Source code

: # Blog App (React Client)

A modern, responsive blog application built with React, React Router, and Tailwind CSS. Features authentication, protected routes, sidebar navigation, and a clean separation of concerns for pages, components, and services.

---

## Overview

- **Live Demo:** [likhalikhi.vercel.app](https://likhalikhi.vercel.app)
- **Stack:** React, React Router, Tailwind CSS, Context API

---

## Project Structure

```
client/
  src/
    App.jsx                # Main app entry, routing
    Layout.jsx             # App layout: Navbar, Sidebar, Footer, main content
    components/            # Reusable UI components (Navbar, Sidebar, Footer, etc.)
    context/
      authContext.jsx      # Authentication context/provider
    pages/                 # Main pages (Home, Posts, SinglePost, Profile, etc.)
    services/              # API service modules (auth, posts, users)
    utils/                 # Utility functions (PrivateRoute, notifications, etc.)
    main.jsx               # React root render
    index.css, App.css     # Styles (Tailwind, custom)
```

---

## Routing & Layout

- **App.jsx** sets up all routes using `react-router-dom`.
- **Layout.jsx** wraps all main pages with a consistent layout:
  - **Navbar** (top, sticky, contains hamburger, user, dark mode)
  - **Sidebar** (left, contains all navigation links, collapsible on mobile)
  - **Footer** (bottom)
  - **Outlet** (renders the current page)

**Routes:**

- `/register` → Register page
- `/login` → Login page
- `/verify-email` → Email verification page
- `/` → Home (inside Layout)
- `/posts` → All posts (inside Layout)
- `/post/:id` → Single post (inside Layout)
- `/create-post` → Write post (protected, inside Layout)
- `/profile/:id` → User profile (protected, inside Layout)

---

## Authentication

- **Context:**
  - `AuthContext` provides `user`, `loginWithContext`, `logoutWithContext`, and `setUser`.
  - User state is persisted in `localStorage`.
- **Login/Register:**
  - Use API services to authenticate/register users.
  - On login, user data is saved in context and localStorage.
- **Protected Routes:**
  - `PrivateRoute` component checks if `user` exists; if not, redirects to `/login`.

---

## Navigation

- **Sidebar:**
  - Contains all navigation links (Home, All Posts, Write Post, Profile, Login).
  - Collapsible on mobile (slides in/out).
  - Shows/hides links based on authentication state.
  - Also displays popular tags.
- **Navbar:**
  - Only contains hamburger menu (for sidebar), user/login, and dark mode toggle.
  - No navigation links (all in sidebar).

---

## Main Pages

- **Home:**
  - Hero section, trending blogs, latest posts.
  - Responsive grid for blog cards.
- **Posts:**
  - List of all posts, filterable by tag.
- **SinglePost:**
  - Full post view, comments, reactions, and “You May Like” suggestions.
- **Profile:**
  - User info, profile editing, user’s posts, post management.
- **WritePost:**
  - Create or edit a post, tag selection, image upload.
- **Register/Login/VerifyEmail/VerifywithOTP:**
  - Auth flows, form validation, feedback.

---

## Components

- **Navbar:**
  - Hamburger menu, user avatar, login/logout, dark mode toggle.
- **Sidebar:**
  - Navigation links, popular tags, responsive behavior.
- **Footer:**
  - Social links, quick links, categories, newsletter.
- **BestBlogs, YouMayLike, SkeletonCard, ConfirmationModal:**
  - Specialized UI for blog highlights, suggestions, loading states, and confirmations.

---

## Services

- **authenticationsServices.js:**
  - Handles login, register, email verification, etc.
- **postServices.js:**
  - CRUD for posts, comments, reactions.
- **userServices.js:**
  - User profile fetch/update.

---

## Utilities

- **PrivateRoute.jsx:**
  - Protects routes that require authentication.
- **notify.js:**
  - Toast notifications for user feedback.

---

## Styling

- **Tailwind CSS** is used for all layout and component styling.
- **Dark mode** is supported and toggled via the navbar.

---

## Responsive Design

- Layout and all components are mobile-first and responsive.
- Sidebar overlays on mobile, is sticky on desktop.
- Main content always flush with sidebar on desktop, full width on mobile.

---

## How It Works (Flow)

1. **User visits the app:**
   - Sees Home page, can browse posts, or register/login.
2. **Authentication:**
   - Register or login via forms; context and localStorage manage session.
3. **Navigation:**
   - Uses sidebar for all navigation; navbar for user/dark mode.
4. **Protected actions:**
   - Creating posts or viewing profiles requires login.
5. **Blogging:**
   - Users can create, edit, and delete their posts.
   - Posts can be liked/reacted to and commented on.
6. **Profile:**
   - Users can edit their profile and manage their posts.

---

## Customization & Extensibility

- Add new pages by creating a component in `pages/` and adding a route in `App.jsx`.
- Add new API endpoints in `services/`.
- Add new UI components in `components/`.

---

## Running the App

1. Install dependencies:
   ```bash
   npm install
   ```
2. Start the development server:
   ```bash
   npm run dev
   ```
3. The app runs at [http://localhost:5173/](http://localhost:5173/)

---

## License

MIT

### What you should do
This exercise asks for an exact repeat of the lines from the one holding "- Users can edit" through the end of the data above.

### Solution to this task
   - Users can edit their profile and manage their posts.

---

## Customization & Extensibility

- Add new pages by creating a component in `pages/` and adding a route in `App.jsx`.
- Add new API endpoints in `services/`.
- Add new UI components in `components/`.

---

## Running the App

1. Install dependencies:
   ```bash
   npm install
   ```
2. Start the development server:
   ```bash
   npm run dev
   ```
3. The app runs at [http://localhost:5173/](http://localhost:5173/)

---

## License

MIT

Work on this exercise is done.